[[ Records shown, beginning ]]
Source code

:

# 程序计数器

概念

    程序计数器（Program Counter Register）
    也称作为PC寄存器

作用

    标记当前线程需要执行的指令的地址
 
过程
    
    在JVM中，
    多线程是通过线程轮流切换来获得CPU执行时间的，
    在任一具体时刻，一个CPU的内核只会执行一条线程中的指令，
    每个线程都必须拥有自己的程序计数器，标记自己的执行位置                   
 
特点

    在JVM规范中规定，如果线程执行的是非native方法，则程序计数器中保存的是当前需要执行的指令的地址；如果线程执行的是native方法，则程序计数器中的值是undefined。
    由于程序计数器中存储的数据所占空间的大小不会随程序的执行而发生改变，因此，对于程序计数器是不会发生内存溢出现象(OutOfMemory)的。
[[ Records shown, end ]]
Returned text must match every record word for word.

* [Expected answer]
Source code

:

# 程序计数器

概念

    程序计数器（Program Counter Register）
    也称作为PC寄存器

作用

    标记当前线程需要执行的指令的地址
 
过程
    
    在JVM中，
    多线程是通过线程轮流切换来获得CPU执行时间的，
    在任一具体时刻，一个CPU的内核只会执行一条线程中的指令，
    每个线程都必须拥有自己的程序计数器，标记自己的执行位置                   
 
特点

    在JVM规范中规定，如果线程执行的是非native方法，则程序计数器中保存的是当前需要执行的指令的地址；如果线程执行的是native方法，则程序计数器中的值是undefined。
    由于程序计数器中存储的数据所占空间的大小不会随程序的执行而发生改变，因此，对于程序计数器是不会发生内存溢出现象(OutOfMemory)的。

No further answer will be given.